ACTIVITY
Take the records below and retype them line by line, from the first line through the one containing "- 로직을 총괄하는 Core"; stop there.

** RECORDS FOR THE EXERCISE follows **

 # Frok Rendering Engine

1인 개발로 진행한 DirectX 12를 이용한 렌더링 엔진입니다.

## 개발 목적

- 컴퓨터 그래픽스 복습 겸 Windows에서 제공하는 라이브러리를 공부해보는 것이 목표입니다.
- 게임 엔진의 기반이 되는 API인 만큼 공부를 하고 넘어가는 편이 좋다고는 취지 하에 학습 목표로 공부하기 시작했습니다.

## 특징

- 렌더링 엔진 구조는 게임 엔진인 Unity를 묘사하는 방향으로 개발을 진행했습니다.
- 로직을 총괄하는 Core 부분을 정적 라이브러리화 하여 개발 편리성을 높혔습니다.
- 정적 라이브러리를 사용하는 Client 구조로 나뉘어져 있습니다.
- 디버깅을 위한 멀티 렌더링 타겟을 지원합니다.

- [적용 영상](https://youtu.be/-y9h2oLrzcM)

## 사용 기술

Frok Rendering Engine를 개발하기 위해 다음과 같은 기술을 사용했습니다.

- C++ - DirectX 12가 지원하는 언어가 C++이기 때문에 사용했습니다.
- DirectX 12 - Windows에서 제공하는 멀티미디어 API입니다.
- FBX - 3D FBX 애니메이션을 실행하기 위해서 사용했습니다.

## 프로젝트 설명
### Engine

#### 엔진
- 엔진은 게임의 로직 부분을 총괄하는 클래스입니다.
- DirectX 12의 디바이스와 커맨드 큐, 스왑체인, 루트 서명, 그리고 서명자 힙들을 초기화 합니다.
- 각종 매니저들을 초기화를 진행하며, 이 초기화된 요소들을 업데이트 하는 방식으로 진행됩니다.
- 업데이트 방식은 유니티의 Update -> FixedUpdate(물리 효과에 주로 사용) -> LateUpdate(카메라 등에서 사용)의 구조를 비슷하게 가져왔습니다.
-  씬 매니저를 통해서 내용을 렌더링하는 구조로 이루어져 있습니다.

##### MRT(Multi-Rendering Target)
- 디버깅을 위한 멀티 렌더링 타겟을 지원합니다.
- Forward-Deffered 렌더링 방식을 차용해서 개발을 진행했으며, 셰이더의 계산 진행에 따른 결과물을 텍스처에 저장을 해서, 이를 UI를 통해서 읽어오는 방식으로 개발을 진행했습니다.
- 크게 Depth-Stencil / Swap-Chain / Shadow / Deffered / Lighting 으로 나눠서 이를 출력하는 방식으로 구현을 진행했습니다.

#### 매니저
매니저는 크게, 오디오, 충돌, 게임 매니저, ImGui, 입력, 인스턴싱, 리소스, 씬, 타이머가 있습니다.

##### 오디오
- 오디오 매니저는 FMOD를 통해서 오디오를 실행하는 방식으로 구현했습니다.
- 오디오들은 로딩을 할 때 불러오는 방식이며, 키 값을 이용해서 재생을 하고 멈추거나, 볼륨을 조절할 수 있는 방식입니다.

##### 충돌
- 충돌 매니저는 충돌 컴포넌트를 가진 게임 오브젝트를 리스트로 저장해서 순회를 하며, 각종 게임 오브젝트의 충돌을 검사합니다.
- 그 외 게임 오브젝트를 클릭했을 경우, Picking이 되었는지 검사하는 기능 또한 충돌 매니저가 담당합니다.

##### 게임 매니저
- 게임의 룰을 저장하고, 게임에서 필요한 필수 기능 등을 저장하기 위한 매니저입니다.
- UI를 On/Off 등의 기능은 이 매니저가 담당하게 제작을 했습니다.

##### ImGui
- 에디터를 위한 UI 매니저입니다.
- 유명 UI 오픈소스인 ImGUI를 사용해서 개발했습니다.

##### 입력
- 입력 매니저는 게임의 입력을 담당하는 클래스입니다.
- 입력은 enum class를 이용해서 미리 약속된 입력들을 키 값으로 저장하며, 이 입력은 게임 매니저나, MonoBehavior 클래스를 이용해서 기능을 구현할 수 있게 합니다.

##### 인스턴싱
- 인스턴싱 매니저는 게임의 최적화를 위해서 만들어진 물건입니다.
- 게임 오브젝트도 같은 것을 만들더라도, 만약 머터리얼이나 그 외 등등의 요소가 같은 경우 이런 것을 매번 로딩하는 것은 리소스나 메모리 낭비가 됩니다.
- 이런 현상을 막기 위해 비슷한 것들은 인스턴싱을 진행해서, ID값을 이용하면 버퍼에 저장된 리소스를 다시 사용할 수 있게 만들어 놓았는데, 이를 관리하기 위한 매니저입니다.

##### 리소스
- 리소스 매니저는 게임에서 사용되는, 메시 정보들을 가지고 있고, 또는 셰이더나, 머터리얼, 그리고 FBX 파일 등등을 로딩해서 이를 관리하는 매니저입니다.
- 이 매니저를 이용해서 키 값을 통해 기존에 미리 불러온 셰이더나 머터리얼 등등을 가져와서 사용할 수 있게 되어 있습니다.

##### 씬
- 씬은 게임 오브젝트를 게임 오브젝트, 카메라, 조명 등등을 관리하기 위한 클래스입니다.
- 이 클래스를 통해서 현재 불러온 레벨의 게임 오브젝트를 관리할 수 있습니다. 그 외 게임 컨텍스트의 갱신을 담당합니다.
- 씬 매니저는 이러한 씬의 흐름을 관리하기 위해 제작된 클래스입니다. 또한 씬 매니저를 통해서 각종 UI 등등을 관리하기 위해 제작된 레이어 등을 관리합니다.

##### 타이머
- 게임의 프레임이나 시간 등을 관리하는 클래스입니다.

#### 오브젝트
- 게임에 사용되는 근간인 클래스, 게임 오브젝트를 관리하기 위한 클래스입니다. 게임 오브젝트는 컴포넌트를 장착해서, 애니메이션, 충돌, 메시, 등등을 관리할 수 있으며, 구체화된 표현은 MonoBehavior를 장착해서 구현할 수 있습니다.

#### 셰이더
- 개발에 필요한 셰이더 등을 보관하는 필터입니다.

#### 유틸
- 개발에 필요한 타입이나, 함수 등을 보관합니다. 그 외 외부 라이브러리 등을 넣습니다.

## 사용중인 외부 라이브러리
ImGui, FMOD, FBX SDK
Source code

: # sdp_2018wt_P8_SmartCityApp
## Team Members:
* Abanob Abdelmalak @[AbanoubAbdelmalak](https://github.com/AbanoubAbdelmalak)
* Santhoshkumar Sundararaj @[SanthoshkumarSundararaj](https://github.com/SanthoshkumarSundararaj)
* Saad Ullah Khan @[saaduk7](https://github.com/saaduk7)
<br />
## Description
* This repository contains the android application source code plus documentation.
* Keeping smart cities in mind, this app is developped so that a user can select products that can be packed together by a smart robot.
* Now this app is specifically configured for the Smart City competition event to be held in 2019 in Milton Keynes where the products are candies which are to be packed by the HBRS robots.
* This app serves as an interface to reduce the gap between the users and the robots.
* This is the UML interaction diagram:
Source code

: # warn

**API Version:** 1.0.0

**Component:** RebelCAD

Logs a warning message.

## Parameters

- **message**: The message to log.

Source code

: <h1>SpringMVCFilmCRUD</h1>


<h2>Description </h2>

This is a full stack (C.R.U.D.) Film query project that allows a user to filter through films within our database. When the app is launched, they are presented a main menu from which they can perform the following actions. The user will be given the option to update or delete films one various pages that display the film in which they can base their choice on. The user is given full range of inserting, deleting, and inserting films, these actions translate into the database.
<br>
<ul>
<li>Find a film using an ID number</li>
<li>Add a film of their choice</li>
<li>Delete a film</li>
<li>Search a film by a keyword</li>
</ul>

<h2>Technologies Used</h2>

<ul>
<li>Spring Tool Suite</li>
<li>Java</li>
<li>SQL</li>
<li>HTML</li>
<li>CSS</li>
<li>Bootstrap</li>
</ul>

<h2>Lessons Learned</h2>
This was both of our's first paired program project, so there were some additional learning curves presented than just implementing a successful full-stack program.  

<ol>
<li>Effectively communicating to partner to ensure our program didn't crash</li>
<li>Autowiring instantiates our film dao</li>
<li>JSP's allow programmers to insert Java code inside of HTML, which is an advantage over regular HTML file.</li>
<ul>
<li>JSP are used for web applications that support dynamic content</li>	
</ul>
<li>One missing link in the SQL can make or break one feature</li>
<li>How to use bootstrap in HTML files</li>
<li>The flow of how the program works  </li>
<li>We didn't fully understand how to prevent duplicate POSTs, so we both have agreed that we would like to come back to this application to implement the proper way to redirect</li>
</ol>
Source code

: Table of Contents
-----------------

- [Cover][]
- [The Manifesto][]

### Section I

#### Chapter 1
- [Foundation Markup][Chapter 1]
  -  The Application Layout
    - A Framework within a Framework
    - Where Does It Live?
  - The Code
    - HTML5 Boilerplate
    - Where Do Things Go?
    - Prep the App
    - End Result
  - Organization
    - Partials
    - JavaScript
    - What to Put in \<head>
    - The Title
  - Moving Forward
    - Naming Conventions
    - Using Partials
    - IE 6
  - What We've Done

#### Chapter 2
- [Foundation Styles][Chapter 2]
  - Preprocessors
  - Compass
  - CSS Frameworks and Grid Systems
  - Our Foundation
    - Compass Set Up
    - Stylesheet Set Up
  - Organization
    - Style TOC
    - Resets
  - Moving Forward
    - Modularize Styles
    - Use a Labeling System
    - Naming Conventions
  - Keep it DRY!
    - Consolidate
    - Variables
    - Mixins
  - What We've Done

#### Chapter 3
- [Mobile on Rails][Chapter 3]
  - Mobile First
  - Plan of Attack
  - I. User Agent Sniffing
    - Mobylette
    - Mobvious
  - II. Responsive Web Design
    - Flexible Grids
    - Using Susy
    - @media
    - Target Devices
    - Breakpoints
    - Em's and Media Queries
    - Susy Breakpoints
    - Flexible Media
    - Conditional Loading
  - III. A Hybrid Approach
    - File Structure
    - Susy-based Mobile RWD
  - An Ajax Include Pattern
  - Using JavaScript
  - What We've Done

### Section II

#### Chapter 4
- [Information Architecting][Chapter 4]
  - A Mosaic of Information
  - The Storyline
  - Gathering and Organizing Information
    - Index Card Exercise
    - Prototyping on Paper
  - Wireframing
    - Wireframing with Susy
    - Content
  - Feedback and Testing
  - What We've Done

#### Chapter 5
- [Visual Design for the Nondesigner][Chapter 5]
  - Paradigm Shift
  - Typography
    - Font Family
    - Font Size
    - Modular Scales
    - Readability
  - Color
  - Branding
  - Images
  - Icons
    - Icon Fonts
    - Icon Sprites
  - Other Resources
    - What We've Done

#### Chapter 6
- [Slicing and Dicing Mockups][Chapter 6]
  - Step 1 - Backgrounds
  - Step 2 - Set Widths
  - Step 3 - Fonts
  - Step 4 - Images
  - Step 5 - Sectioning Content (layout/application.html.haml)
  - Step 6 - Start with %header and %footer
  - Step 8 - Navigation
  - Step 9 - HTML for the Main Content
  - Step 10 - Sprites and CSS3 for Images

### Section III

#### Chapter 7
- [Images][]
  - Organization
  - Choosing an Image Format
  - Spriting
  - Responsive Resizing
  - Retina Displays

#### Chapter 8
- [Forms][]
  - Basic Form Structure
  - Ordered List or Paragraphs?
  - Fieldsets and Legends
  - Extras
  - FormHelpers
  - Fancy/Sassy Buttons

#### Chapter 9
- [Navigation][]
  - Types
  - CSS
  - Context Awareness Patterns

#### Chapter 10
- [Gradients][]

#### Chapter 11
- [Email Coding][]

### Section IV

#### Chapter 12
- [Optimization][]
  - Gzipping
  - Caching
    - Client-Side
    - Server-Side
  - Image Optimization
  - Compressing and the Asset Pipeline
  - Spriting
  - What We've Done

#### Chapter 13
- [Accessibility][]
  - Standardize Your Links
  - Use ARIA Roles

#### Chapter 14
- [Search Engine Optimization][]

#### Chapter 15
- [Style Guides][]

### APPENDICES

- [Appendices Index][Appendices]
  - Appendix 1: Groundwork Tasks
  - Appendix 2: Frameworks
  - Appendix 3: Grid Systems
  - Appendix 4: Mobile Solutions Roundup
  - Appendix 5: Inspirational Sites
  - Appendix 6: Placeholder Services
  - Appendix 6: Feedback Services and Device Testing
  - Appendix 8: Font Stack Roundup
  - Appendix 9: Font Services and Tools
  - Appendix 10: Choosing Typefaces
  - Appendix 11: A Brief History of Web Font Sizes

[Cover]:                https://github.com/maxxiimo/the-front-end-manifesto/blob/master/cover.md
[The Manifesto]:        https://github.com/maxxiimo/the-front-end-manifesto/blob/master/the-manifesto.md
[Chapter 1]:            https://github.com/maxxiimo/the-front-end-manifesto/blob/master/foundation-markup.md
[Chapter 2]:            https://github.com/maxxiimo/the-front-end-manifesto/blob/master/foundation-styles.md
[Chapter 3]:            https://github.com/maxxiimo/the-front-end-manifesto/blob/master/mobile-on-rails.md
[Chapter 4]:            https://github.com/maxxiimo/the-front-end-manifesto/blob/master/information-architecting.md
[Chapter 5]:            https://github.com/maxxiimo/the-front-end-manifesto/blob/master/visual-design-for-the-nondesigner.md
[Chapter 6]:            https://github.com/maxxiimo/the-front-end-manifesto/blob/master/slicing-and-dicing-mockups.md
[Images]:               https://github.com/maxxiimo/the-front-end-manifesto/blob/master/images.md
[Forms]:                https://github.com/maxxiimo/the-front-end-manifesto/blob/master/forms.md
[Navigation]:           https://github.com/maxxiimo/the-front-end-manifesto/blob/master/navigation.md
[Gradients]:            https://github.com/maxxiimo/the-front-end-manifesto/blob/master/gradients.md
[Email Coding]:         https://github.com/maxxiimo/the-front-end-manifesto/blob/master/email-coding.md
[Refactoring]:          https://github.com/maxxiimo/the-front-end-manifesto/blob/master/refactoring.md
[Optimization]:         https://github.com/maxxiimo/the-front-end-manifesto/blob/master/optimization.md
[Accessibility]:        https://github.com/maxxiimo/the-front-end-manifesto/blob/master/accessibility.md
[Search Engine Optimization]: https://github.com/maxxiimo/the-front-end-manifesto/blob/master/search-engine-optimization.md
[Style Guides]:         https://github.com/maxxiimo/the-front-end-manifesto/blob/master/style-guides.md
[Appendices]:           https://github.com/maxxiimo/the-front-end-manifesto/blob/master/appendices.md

** End of RECORDS FOR THE EXERCISE **

SOLUTION TO THIS PROBLEM
 # Frok Rendering Engine

1인 개발로 진행한 DirectX 12를 이용한 렌더링 엔진입니다.

## 개발 목적

- 컴퓨터 그래픽스 복습 겸 Windows에서 제공하는 라이브러리를 공부해보는 것이 목표입니다.
- 게임 엔진의 기반이 되는 API인 만큼 공부를 하고 넘어가는 편이 좋다고는 취지 하에 학습 목표로 공부하기 시작했습니다.

## 특징

- 렌더링 엔진 구조는 게임 엔진인 Unity를 묘사하는 방향으로 개발을 진행했습니다.
- 로직을 총괄하는 Core 부분을 정적 라이브러리화 하여 개발 편리성을 높혔습니다.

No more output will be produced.